Scientific classification
- Kingdom: Animalia
- Phylum: Chordata
- Class: Aves
- Order: Charadriiformes
- Family: Glareolidae
- Genus: Glareola
- Species: G. maldivarum
- Binomial name: Glareola maldivarum Forster, 1795

= Oriental pratincole =

- Genus: Glareola
- Species: maldivarum
- Authority: Forster, 1795
- Conservation status: LC

Species of bird

Glareola maldivarum - Oriental Pratincole

The oriental pratincole (Glareola maldivarum), also known as the grasshopper-bird or swallow-plover, is a wader in the pratincole family, Glareolidae.

==Etymology==
The genus name is a diminutive of Latin glarea, "gravel", referring to a typical nesting habitat for pratincoles.

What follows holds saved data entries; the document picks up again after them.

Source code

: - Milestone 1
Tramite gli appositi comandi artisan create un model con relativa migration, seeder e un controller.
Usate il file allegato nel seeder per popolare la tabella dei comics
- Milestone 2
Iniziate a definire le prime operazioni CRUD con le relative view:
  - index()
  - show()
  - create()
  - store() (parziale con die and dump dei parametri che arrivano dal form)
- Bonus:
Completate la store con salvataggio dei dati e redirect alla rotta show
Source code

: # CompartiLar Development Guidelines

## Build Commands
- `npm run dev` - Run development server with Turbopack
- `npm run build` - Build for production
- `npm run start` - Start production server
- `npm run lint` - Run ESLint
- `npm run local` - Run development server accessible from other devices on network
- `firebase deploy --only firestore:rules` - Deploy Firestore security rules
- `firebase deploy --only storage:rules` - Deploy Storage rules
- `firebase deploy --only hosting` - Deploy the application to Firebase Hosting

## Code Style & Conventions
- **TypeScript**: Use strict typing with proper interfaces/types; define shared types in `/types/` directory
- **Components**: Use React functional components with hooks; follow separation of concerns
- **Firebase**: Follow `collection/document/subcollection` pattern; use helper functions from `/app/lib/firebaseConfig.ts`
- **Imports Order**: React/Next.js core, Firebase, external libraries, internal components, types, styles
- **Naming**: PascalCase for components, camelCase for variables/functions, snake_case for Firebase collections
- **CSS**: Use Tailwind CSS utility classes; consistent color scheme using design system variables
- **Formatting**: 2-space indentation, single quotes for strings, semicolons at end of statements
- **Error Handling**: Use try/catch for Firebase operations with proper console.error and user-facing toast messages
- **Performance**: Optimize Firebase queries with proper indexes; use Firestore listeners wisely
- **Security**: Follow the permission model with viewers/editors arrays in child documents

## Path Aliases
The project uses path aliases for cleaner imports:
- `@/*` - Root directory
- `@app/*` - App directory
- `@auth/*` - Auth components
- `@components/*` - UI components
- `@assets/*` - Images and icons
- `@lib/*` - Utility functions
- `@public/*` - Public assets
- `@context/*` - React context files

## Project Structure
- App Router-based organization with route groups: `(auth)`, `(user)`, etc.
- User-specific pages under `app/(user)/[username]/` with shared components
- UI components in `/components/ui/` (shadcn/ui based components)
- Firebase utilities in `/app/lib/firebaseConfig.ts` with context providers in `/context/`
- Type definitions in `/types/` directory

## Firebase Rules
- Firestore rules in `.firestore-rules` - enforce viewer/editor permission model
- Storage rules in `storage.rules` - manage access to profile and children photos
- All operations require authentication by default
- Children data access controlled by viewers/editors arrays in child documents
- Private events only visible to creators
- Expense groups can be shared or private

The species name, maldivarum, refers to the type locality, the ocean near the Maldive Islands. The type specimen, caught alive at sea, survived for a month on flies.

==Description==
The Oriental pratincole has short legs, long pointed wings and long forked tails. It has a short bill, which is an adaptation to aerial feeding. The back and head are brown, and the wings are brown with black flight feathers. The belly is white and the underwings are chestnut.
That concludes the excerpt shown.